Algoritma, 800'lü yıllarda yaşamış olan Acem matematikçi Muhammad İbn Musa al-Khwarizmi'nin yaptığı çalışmalarda ortaya konmuştur. 12. yüzyılda bu çalışmalar latince'ye çevrilirken çalışmaların sahibi olan al-Khwarizmi'nin adından ötürü yaptığı bu çalışmalara algorithm olarak çevrilmiştir. Bu kelime Türkçe'ye ise algoritma olarak girmiştir. Tarihçesinden de görüleceği üzere algoritma, bilgisayar dünyasına girmeden önce, matematik alanında ki problemlerin çözümü için kullanılmaktaydı. Daha sonra bilgisayarların geliştirilmesiyle bu alandaki problemlerin çözümünde kullanılmaya başlandı.

Problem Çözmek

Problem çözmede iki temel yöntem vardır.
Deneme, yanılma yöntemi
Algoritma geliştirmek
Problemi çözmek için çözü yolu(algoritma) geliştirmenin temel adımları şöyledir.

1.Problemi Tanımlamak

Algoritmanın amacı belirli bir problemi çözmektir. Bu nedenle algoritma geliştirmenin esas öğesi problemdir.
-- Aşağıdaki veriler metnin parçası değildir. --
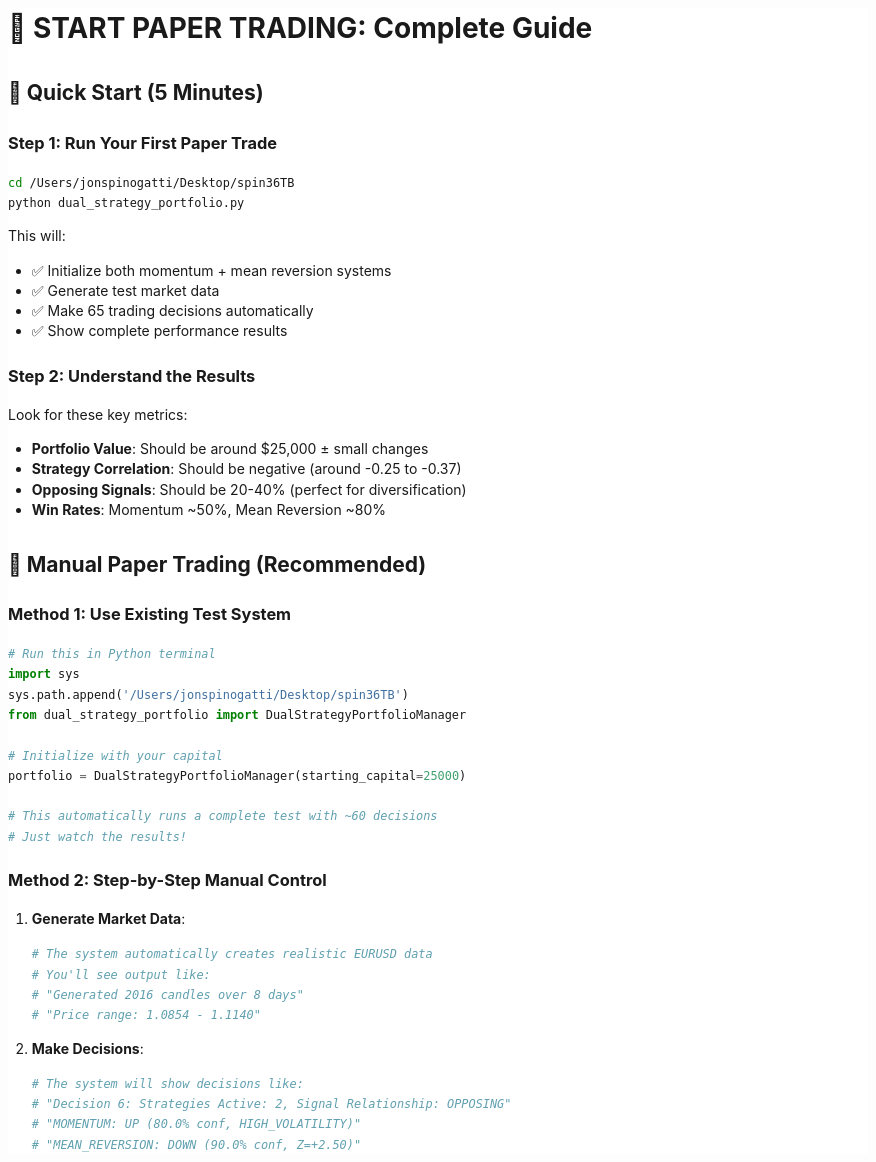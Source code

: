 # 📄 START PAPER TRADING: Complete Guide

## 🚀 Quick Start (5 Minutes)

### Step 1: Run Your First Paper Trade
```bash
cd /Users/jonspinogatti/Desktop/spin36TB
python dual_strategy_portfolio.py
```

This will:
- ✅ Initialize both momentum + mean reversion systems
- ✅ Generate test market data  
- ✅ Make 65 trading decisions automatically
- ✅ Show complete performance results

### Step 2: Understand the Results
Look for these key metrics:
- **Portfolio Value**: Should be around $25,000 ± small changes
- **Strategy Correlation**: Should be negative (around -0.25 to -0.37)
- **Opposing Signals**: Should be 20-40% (perfect for diversification)
- **Win Rates**: Momentum ~50%, Mean Reversion ~80%

## 🎯 Manual Paper Trading (Recommended)

### Method 1: Use Existing Test System
```python
# Run this in Python terminal
import sys
sys.path.append('/Users/jonspinogatti/Desktop/spin36TB')
from dual_strategy_portfolio import DualStrategyPortfolioManager

# Initialize with your capital
portfolio = DualStrategyPortfolioManager(starting_capital=25000)

# This automatically runs a complete test with ~60 decisions
# Just watch the results!
```

### Method 2: Step-by-Step Manual Control

1. **Generate Market Data**:
   ```python
   # The system automatically creates realistic EURUSD data
   # You'll see output like:
   # "Generated 2016 candles over 8 days"
   # "Price range: 1.0854 - 1.1140"
   ```

2. **Make Decisions**:
   ```python
   # The system will show decisions like:
   # "Decision 6: Strategies Active: 2, Signal Relationship: OPPOSING"
   # "MOMENTUM: UP (80.0% conf, HIGH_VOLATILITY)"  
   # "MEAN_REVERSION: DOWN (90.0% conf, Z=+2.50)"
   ```
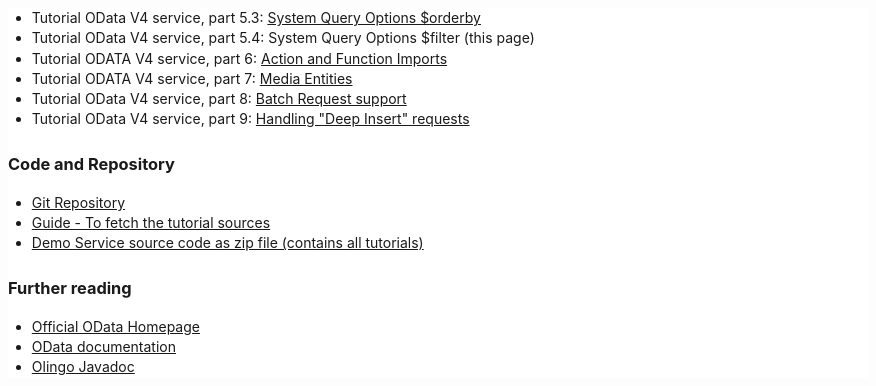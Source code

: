   * Tutorial OData V4 service, part 5.3: [System Query Options $orderby](/doc/odata4/tutorials/sqo_o/tutorial_sqo_o.html)
  * Tutorial OData V4 service, part 5.4: System Query Options $filter (this page)
  * Tutorial ODATA V4 service, part 6: [Action and Function Imports](/doc/odata4/tutorials/action/tutorial_action.html)
  * Tutorial ODATA V4 service, part 7: [Media Entities](/doc/odata4/tutorials/media/tutorial_media.html)
  * Tutorial OData V4 service, part 8: [Batch Request support](/doc/odata4/tutorials/batch/tutorial_batch.html)
  * Tutorial OData V4 service, part 9: [Handling "Deep Insert" requests](/doc/odata4/tutorials/deep_insert/tutorial_deep_insert.html)
  
### Code and Repository
  * [Git Repository](https://gitbox.apache.org/repos/asf/olingo-odata4)
  * [Guide - To fetch the tutorial sources](/doc/odata4/tutorials/prerequisites/prerequisites.html)
  * [Demo Service source code as zip file (contains all tutorials)](http://www.apache.org/dyn/closer.lua/olingo/odata4/4.0.0/DemoService_Tutorial.zip)

### Further reading

  * [Official OData Homepage](http://odata.org/)
  * [OData documentation](http://www.odata.org/documentation/)
  * [Olingo Javadoc](/javadoc/odata4/index.html)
Problemi ne kadar iyi anlarsak, algoritmayı geliştirmemiz o kadar kolay olur. Eğer problemi iyi anlamazsak algoritma geliştirme aşamasında ciddi sıkıntılar yaşar, tekrar tekrar problemi tanımlama aşamasına geri döneriz. Daha da kötüsü problemi yanlış anlarsak bizi beklemeyen bir sonuca götüren bir algoritma yazma ihtimalimiz söz konusu olacaktır.

2.Girdi ve Çıktıları Belirlemek : 

Problemi iyi tanımlamak için başlangıç ve bitiş noktalarını çok net belirtmemiz gerekir. Bizim bulacağımız şey, problemin çözüm yoludur. Ama problem çözüldüğünde ortaya çıkacak şeyi problem içerisindeki parametreleri bilmeliyiz ki algoritmamızı geliştirelim. Bunun için algoritmanın girdilerini ve çıktılarını iyice kavramalıyız.

3.Çözüm Yolları(algoritma) Geliştirmek

Bir problemin çözümü için çoğunlukla birden fazla seçeneğimiz olur. İçinde bulunduğumuz duruma göre bazen zaman sıkışıklığından ilk bulduğumuz çözüm yolunu (algoritma) bulmaya çalışmalıyız. Bunun içinde bulabileceğimiz kadar çok çözüm yolu geliştirip, bunların içinden en uygununu tercih etmeliyiz. Çözüm yolları geliştirirken, her bir çözüm yolu için çözümü adımlara ayrıştırıp, daha sonrada bu adımları uygun şekilde birbirleriyle ilişkilendirmeliyiz.

4.Çözümün Sınanması ve İyileştirilmesi

Algoritmayı geliştirdikten sonra henüz kodlamadan kağıt üzerinde nasıl çalışacağını  sınamalıyız. Bunu yaptığımızda eğer bir algoritmada bir eksiklik  ya da hata çıkarsa, bunu düzeltmeli ve tekrar sınamalıyız. Sınama sırasında eğer bellek yada işlemci kullanımıyla ilgili bir iyileştirme fırsatı yakaladıysak, gerekli iyileştirmeleri de yaprak gerekli algoritmamızı olgunlaştırmalıyız.
       Aslında algoritma geliştirmek için gerekli adımlar 4 numaralı maddede biter. Ancak biz bilgisayar programları için algoritmalar geliştirdiğimiz için bu ve sonraki maddeleri ekliyorum.

5.Algoritma Kodlanması

Geliştirilen algoritma belirli bir programlama dilinde kodlanır. Böylece kağıt üzerinde ki çözümümüz bilgisayar üzerinde çalışabilecek hale gelir. Algoritmayı kodlarken kullanılan programlama dili ve platformun özelliklerini göz önünde bulundurursak kodun doğruluğu ve performanslı oluşu sağlanır.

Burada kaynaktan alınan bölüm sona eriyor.